The best tips against sleep disorders during pregnancy

The value of sleep

Sleep is one of the most important things during pregnancy. Good sleep is important not only for the mother, but also for the baby. Pregnant women often suffer from poor sleep due to pressure on their pelvic area and back pain, which can lead to insomnia. kann.Aber Also, it's simply uncomfortable to lie with a large belly. Pregnancy is also a time of stress and anxiety for many women. A head full of thoughts takes longer to "shut down" than a clear one. (That's why men can usually fall asleep faster. They simply think less :P )
The best way to prepare for childbirth One way to prepare for pregnancy is to get as much sleep as possible. Pregnant women who get at least six hours of sleep per night have been shown to have less severe symptoms than those who sleep less than six hours.

This is what you can do to improve your sleep!

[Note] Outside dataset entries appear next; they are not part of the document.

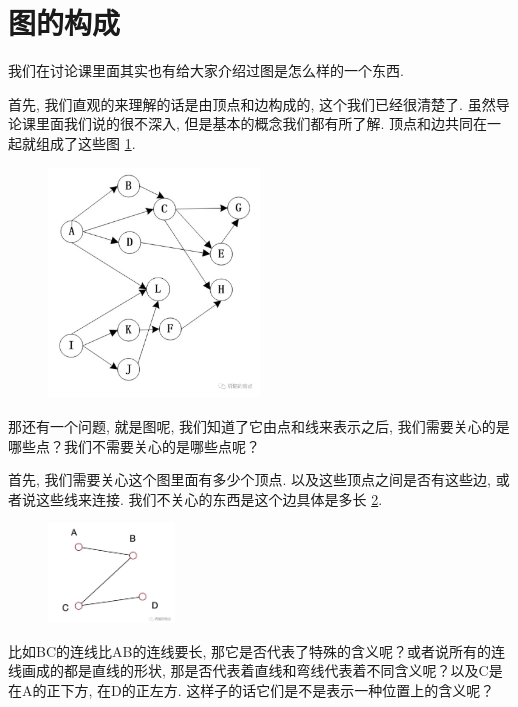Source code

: \section{图的构成}

我们在讨论课里面其实也有给大家介绍过图是怎么样的一个东西. 

首先, 我们直观的来理解的话是由顶点和边构成的, 这个我们已经很清楚了. 虽然导论课里面我们说的很不深入, 但是基本的概念我们都有所了解. 顶点和边共同在一起就组成了这些图 \ref{fig:img24_6}. 

\begin{figure}[ht]
  \centering
  \includegraphics[width=0.5\textwidth]{asset/20231227144901.png}
  \caption{}
  \label{fig:img24_6}
\end{figure}

那还有一个问题, 就是图呢, 我们知道了它由点和线来表示之后, 我们需要关心的是哪些点？我们不需要关心的是哪些点呢？

首先, 我们需要关心这个图里面有多少个顶点. 以及这些顶点之间是否有这些边, 或者说这些线来连接. 我们不关心的东西是这个边具体是多长 \ref{fig:img24_7}. 

\begin{figure}[ht]
  \centering
  \includegraphics[width=0.3\textwidth]{asset/20231227144917.png}
  \caption{}
  \label{fig:img24_7}
\end{figure}

比如BC的连线比AB的连线要长, 那它是否代表了特殊的含义呢？或者说所有的连线画成的都是直线的形状, 那是否代表着直线和弯线代表着不同含义呢？以及C是在A的正下方, 在D的正左方. 这样子的话它们是不是表示一种位置上的含义呢？

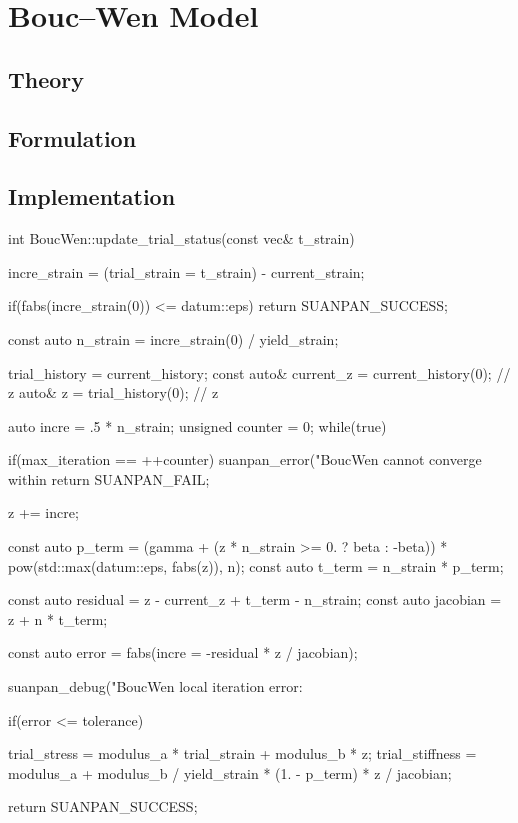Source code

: \section{Bouc--Wen Model}
\subsection{Theory}
\subsection{Formulation}
\subsection{Implementation}
\begin{cppcode}
int BoucWen::update_trial_status(const vec& t_strain) {
    incre_strain = (trial_strain = t_strain) - current_strain;

    if(fabs(incre_strain(0)) <= datum::eps) return SUANPAN_SUCCESS;

    const auto n_strain = incre_strain(0) / yield_strain;

    trial_history = current_history;
    const auto& current_z = current_history(0); // z
    auto& z = trial_history(0);                 // z

    auto incre = .5 * n_strain;
    unsigned counter = 0;
    while(true) {
        if(max_iteration == ++counter) {
            suanpan_error("BoucWen cannot converge within %
            return SUANPAN_FAIL;
        }

        z += incre;

        const auto p_term = (gamma + (z * n_strain >= 0. ? beta : -beta)) * pow(std::max(datum::eps, fabs(z)), n);
        const auto t_term = n_strain * p_term;

        const auto residual = z - current_z + t_term - n_strain;
        const auto jacobian = z + n * t_term;

        const auto error = fabs(incre = -residual * z / jacobian);

        suanpan_debug("BoucWen local iteration error: %

        if(error <= tolerance) {
            trial_stress = modulus_a * trial_strain + modulus_b * z;
            trial_stiffness = modulus_a + modulus_b / yield_strain * (1. - p_term) * z / jacobian;

            return SUANPAN_SUCCESS;
        }
    }
}
\end{cppcode}
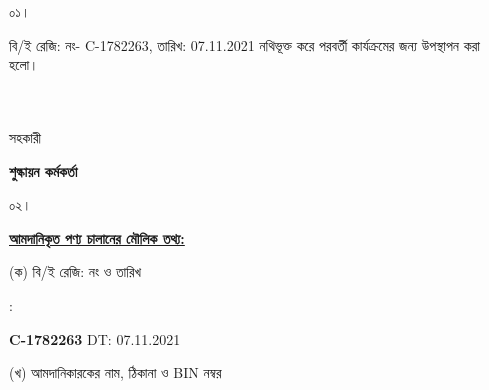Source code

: \documentclass[12pt]{article}
\newcommand{\beno}{C-1782263}
\newcommand{\bedt}{07.11.2021}
\begin{document}
\noindent
\begin{minipage}[t]{0.05\linewidth}
০১।
\end{minipage}
\begin{minipage}[t]{0.95\linewidth}
বি/ই রেজি: নং- {\beno}, তারিখ: {\bedt}
নথিভূক্ত করে
পরবর্তী কার্যক্রমের জন্য উপস্থাপন করা হলো।
\\
\\
\\
\end{minipage}
\begin{minipage}[t]{0.05\linewidth}
\hspace*{1em}
\end{minipage}
\begin{minipage}[t]{0.05\linewidth}
সহকারী
\end{minipage}
\begin{minipage}[t]{0.40\linewidth}
\hspace{1em}
\end{minipage}
\begin{minipage}[t]{0.50\linewidth}
\textbf{শুল্কায়ন কর্মকর্তা}
\\
\end{minipage}
\begin{minipage}[t]{0.05\linewidth}
০২।
\end{minipage}
\begin{minipage}[t]{0.95\linewidth}
\underline{\textbf {আমদানিকৃত পণ্য চালানের
মৌলিক তথ্য:}}
\\
\end{minipage}
\footnotesize
\begin{minipage}[t]{0.05\linewidth}
\hspace*{1em}
\end{minipage}
\begin{minipage}[t]{0.45\linewidth}
(ক) বি/ই রেজি: নং ও তারিখ
\end{minipage}
\begin{minipage}[t]{0.02\linewidth}
:
\end{minipage}
\begin{minipage}[t]{0.50\linewidth}
\textbf{{\beno}} \hspace{2em} DT: {\bedt}
\\
\end{minipage}
\begin{minipage}[t]{0.05\linewidth}
\hspace*{1em}
\end{minipage}
\begin{minipage}[t]{0.45\linewidth}
(খ) আমদানিকারকের নাম, ঠিকানা
ও BIN নম্বর
\end{minipage}
\end{document}
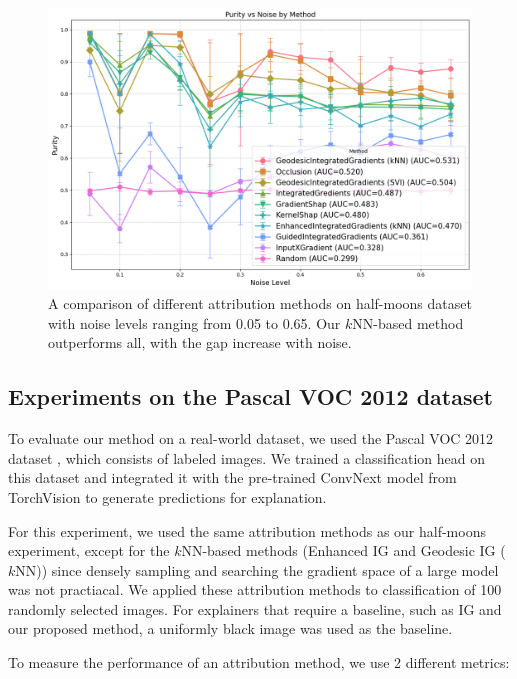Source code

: \begin{figure}[b!]
	\begin{center}
		\centerline{\includegraphics[width=0.95\columnwidth]{figures/purity.png}}
		\caption{A comparison of different attribution methods on half-moons dataset with noise levels ranging from 0.05 to 0.65. Our $k$NN-based method outperforms all, with the gap increase with noise.}
		\label{fig:purity}
	\end{center}
	\vskip -0.3in
\end{figure}


\subsection{Experiments on the Pascal VOC 2012 dataset}
\label{subsec:voc}

To evaluate our method on a real-world dataset, we used the Pascal VOC 2012 dataset \citep{pascal-voc-2012}, which consists of labeled images. We trained a classification head on this dataset and integrated it with the pre-trained ConvNext model \citep{liu2022convnet} from TorchVision to generate predictions for explanation.

For this experiment, we used the same attribution methods as our half-moons experiment, except for the $k$NN-based methods (Enhanced IG and Geodesic IG ($k$NN)) since densely sampling and searching the gradient space of a large model was not practiacal. We applied these attribution methods to classification of 100 randomly selected images. For explainers that require a baseline, such as IG and our proposed method, a uniformly black image was used as the baseline.

To measure the performance of an attribution method, we use 2 different metrics:

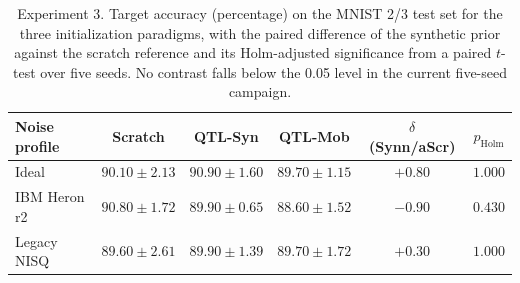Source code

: \begin{table}[ht]
\centering
\caption{Experiment 3. Target accuracy (percentage) on the MNIST 2/3 test set
for the three initialization paradigms, with the paired difference of the
synthetic prior against the scratch reference and its Holm-adjusted
significance from a paired $t$-test over five seeds. No contrast falls below
the 0.05 level in the current five-seed campaign.}
\label{tab:exp3}
\begin{tabular}{lccccc}
\toprule
Noise profile & Scratch & QTL-Syn & QTL-Mob & $\delta$ (Synn/aScr) & $p_\text{Holm}$ \\
\midrule
Ideal       & $90.10 \pm 2.13$ & $90.90 \pm 1.60$ & $89.70 \pm 1.15$ & $+0.80$ & $1.000$ \\
IBM Heron r2 & $90.80 \pm 1.72$ & $89.90 \pm 0.65$ & $88.60 \pm 1.52$ & $-0.90$ & $0.430$ \\
Legacy NISQ & $89.60 \pm 2.61$ & $89.90 \pm 1.39$ & $89.70 \pm 1.72$ & $+0.30$ & $1.000$ \\
\bottomrule
\end{tabular}
\end{table}
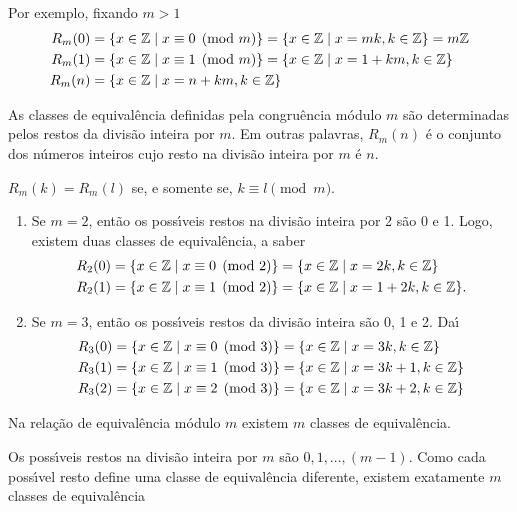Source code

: Por exemplo, fixando $m > 1$
\begin{align*}
	R_{m}(0) &= \{x \in \mathbb{Z} \mid x\equiv 0 \pmod{m}\}=\{x\in \mathbb{Z} \mid x = mk, k\in\mathbb{Z}\}=m\mathbb{Z}\\
	R_{m}(1) &= \{x\in\mathbb{Z} \mid x\equiv 1 \pmod{m}\}=\{x\in\mathbb{Z} \mid x = 1 + km, k\in\mathbb{Z}\}\\
	R_{m}(n) &= \{x\in\mathbb{Z} \mid x = n + km, k\in\mathbb{Z}\}
\end{align*}

\begin{proposicao}
	As classes de equival{\^e}ncia definidas pela congru{\^e}ncia m{\'o}dulo $m$ s{\~a}o determinadas pelos restos da divis{\~a}o inteira por $m$. Em outras palavras, $R_{m}(n)$ {\'e} o conjunto dos n{\'u}meros inteiros cujo resto na divis{\~a}o inteira por $m$ {\'e} $n$.
\end{proposicao}

\begin{corolario}
	$R_{m}(k) = R_{m}(l)$ se, e somente se, $k\equiv l \pmod{m}$.
\end{corolario}

\begin{exemplos}
	\begin{enumerate}[label={\arabic*})]
		\item Se $m=2$, ent{\~a}o os poss{\'\i}veis restos na divis{\~a}o inteira por 2 s{\~a}o 0 e 1. Logo, existem duas classes de equival{\^e}ncia, a saber
		\begin{align*}
			R_{2}(0) &= \{x \in \mathbb{Z} \mid x\equiv 0 \pmod{2}\} = \{x\in \mathbb{Z} \mid x = 2k, k\in\mathbb{Z}\}\\
			R_{2}(1) &= \{x\in\mathbb{Z} \mid x\equiv 1 \pmod{2}\} = \{x\in\mathbb{Z} \mid x = 1 + 2k, k\in\mathbb{Z}\}.
		\end{align*}
		
		\item Se $m = 3$, ent{\~a}o os poss{\'\i}veis restos da divis{\~a}o inteira s{\~a}o 0, 1 e 2. Da{\'\i}
		\begin{align*}
			R_{3}(0) &= \{x \in \mathbb{Z} \mid x\equiv 0 \pmod{3}\} = \{x\in \mathbb{Z} \mid x = 3k, k \in \mathbb{Z}\}\\
			R_{3}(1) & = \{x \in \mathbb{Z} \mid x\equiv 1 \pmod{3}\} = \{x\in\mathbb{Z} \mid x = 3k + 1, k \in \mathbb{Z}\}\\
			R_{3}(2) &= \{x \in \mathbb{Z} \mid x\equiv 2 \pmod{3}\} = \{x\in\mathbb{Z} \mid x = 3k + 2, k \in \mathbb{Z}\}
		\end{align*}
	\end{enumerate}	
\end{exemplos}

\begin{proposicao}
	Na rela{\c c}{\~a}o de equival{\^e}ncia m{\'o}dulo $m$ existem $m$ classes de equival{\^e}ncia.
\end{proposicao}
\begin{prova}
	Os poss{\'\i}veis restos na divis{\~a}o inteira por $m$ s{\~a}o $0,1,...,(m-1)$. Como cada poss{\'\i}vel resto define uma classe de equival{\^e}ncia diferente, existem exatamente $m$ classes de equival{\^e}ncia
\end{prova}

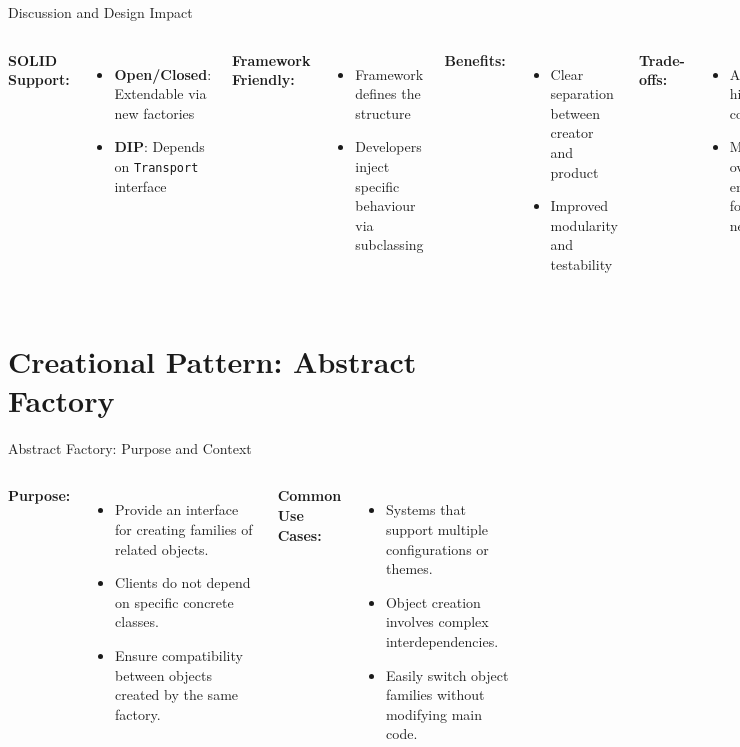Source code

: \documentclass[aspectratio=169, table]{beamer}
\begin{document}
\begin{frame}[fragile]{Discussion and Design Impact}
\vspace{5pt}
\begin{columns}[T]
\textbf{SOLID Support:}
\begin{itemize}
\item \textbf{Open/Closed}: Extendable via new factories
\item \textbf{DIP}: Depends on \texttt{Transport} interface
\end{itemize}

\textbf{Framework Friendly:}
\begin{itemize}
\item Framework defines the structure
\item Developers inject specific behaviour via subclassing
\end{itemize}

\textbf{Benefits:}
\begin{itemize}
\item Clear separation between creator and product
\item Improved modularity and testability
\end{itemize}

\textbf{Trade-offs:}
\begin{itemize}
\item Adds class hierarchy complexity
\item May feel over-engineered for simple needs
\end{itemize}
\end{columns}
\end{frame}


\section{Creational Pattern: Abstract Factory}

\begin{frame}[fragile]{Abstract Factory: Purpose and Context}
\vspace{5pt}
\begin{columns}[T]
\textbf{Purpose:}
\begin{itemize}
\item Provide an interface for creating families of related objects.
\item Clients do not depend on specific concrete classes.
\item Ensure compatibility between objects created by the same factory.
\end{itemize}

\textbf{Common Use Cases:}
\begin{itemize}
\item Systems that support multiple configurations or themes.
\item Object creation involves complex interdependencies.
\item Easily switch object families without modifying main code.
\end{itemize}
\end{columns}
\end{frame}
\end{document}
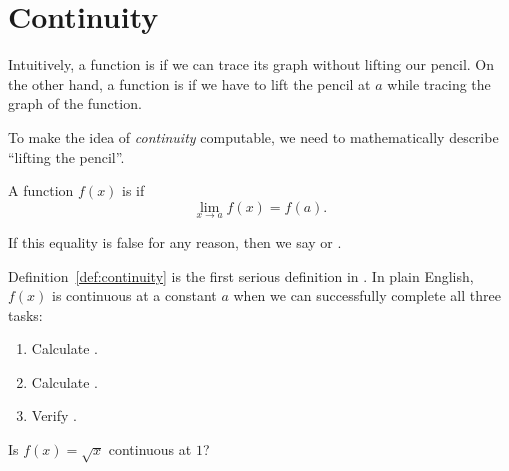 \documentclass[../main.tex]{subfiles}
\begin{document}
 \section{Continuity}
Intuitively, a function is  if we can trace its graph without lifting our pencil. On the other hand, a function is  if we have to lift the pencil at \(a\) while tracing the graph of the function.

\begin{center}
  
  \qquad
  
  
  
\end{center}

To make the idea of \emph{continuity} computable, we need to mathematically describe \enquote{lifting the pencil}.

\begin{definition}[continuity] \label{def:continuity}
  A function \(f(x)\) is  if
  \[
    {\lim_{x \to a} f(x) = f(a).}
  \]

  If this equality is false for any reason, then we say  or .

\end{definition}

Definition~\ref{def:continuity} is the first serious definition in \thiscourse{}. In plain English, \(f(x)\) is continuous at a constant \(a\) when we can successfully complete all three tasks:

\begin{sidefigure}{}
  \begin{enumerate}[label=(C\arabic*), itemsep={2ex}]
    \item Calculate \underline{\hspace{3in}}.
    \item Calculate \underline{\hspace{3in}}.
    \item Verify \underline{\hspace{3.23in}}.
  \end{enumerate}

  \begin{example} \label{eg:continuity-intro}
    Is \(f(x) = \sqrt{x}\) continuous at \(1\)?

  \end{example}
\end{sidefigure}
\clearpage
\end{document}
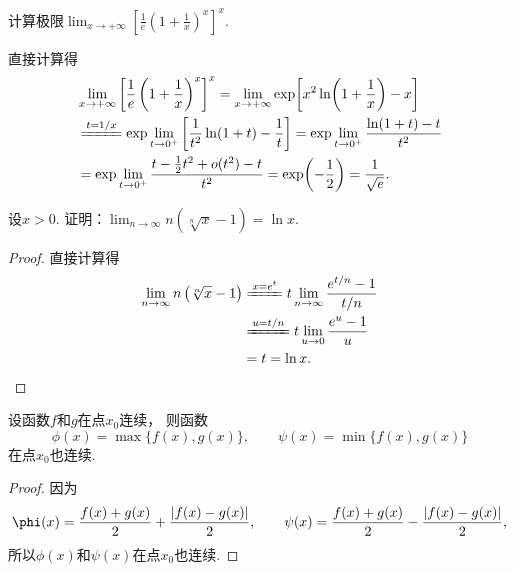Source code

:\begin{example}
计算极限\(\lim_{x\to+\infty} \left[ \frac1e \left(1+\frac1x\right)^x \right]^x\).
\begin{solution}
直接计算得\begin{align*}
	&\lim_{x\to+\infty} \left[ \frac1e \left(1+\frac1x\right)^x \right]^x
	= \lim_{x\to+\infty} \exp[x^2 \ln(1+\frac1x) - x] \\
	&\xlongequal{t=1/x} \exp\lim_{t\to0^+} \left[ \frac1{t^2} \ln(1+t) - \frac1t \right]
	= \exp\lim_{t\to0^+} \frac{\ln(1+t)-t}{t^2} \\
	&= \exp\lim_{t\to0^+} \frac{t-\frac12t^2+o(t^2)-t}{t^2}
	= \exp(-\frac12)
	= \frac1{\sqrt{e}}.
\end{align*}
\end{solution}
\end{example}

\begin{example}
设\(x>0\).
证明：\(\lim_{n\to\infty} n \left( \sqrt[n]{x} - 1 \right) = \ln x\).
\begin{proof}
直接计算得\begin{align*}
	\lim_{n\to\infty} n \left( \sqrt[n]{x} - 1 \right)
	&\xlongequal{x = e^t} t \lim_{n\to\infty} \frac{e^{t/n} - 1}{t/n} \\
	&\xlongequal{u=t/n} t \lim_{u\to0} \frac{e^u - 1}u \\
	&= t
	= \ln x.
	\qedhere
\end{align*}
\end{proof}
\end{example}

\begin{proposition}
设函数\(f\)和\(g\)在点\(x_0\)连续，
则函数\begin{equation*}
	\phi(x) = \max\{f(x),g(x)\}, \qquad
	\psi(x) = \min\{f(x),g(x)\}
\end{equation*}在点\(x_0\)也连续.
\begin{proof}
因为\begin{equation*}
	\phi(x)
	= \frac{f(x)+g(x)}{2}+\frac{\abs{f(x)-g(x)}}{2}, \qquad
	\psi(x)
	= \frac{f(x)+g(x)}{2}-\frac{\abs{f(x)-g(x)}}{2},
\end{equation*}
所以\(\phi(x)\)和\(\psi(x)\)在点\(x_0\)也连续.
\end{proof}
\end{proposition}

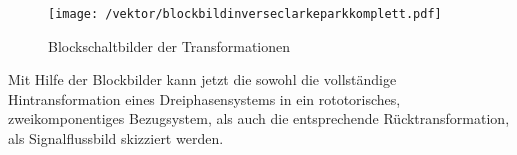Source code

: \begin{figure}[h]
	\centering
	\texttt{[image: /vektor/blockbildinverseclarkeparkkomplett.pdf]}
	\label{fig:blockbildinverseclarkeparkkomplett}
	\caption{Blockschaltbilder der Transformationen}
\end{figure}

Mit Hilfe der Blockbilder kann jetzt die sowohl die vollständige Hintransformation eines Dreiphasensystems in ein rototorisches, zweikomponentiges Bezugsystem, als auch die entsprechende Rücktransformation, als Signalflussbild skizziert werden.





 
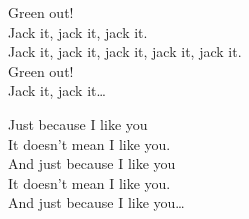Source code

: Green out! \\

Jack it, jack it, jack it. \\
Jack it, jack it, jack it, jack it, jack it. \\

Green out! \\

Jack it, jack it… \\




Just because I like you \\
It doesn't mean I like you. \\

And just because I like you \\
It doesn't mean I like you. \\

And just because I like you… \\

Establish a bedtime routine

A consistent bedtime routine can help relax your mind and body and make it easier to fall asleep. This can include taking a warm bath or shower, reading a book, or listening to calming music.ren.Techniken such as deep breathing and progressive muscle relaxation can help reduce stress and anxiety that can interfere with sleep.

Sleep on your side

Sleeping on your side, especially your left side, can help improve blood circulation and reduce the risk of stillbirth.

Use a knee pillow

Also the Using a knee pillow can help pregnant women get into a comfortable position and sleep longer. When the body is properly aligned and supported, it's easier to relax and fall into a deeper sleep.

A knee pillow is a small, wedge-shaped pillow that is placed between the knees when sleeping on your side. The pillow helps maintain proper alignment of the hips, pelvis, and spine, which can reduce stiffness and back pain.

By keeping the legs and hips in a more natural position, a knee pillow can help relieve the strain on the lower back and joints common during pregnancy. Additionally, the added support can help improve circulation and reduce swelling in the legs.


Overall, a knee pillow a simple and effective tool that can help pregnant women find the rest they need during this important time.

Discover our Memory Foam Knee Pillow, which adapts to your legs and stature and realigns your pelvis and back to ensure maximum sleep quality!


Exercise regularly

Regular physical activity can help improve your sleep quality and reduce the risk of sleep disturbances. However, it's important to avoid intense physical activity close to bedtime, as it can make it difficult to fall asleep.


Avoid caffeine and alcohol

Both caffeine and alcohol can disrupt sleep, so it's best to avoid them, especially before bedtime.

Get plenty of natural light during the day

Exposure to natural light during the day can help regulate the body's sleep-wake cycle.

Avoid taking a nap during the day

A nap during the day can interfere with nighttime sleep. If you If you need to take a nap, try to limit it to 30 minutes or less.

Speak with your Physician

If sleep problems persist despite using these strategies, it's important to talk to your doctor. They may recommend additional treatments or refer you to a sleep specialist.

These articles might also interest you!

How you can relieve your back pain with 5 effective and simple tips! Read here!

Be sure to keep these important things in mind if you want to travel while pregnant! To the article!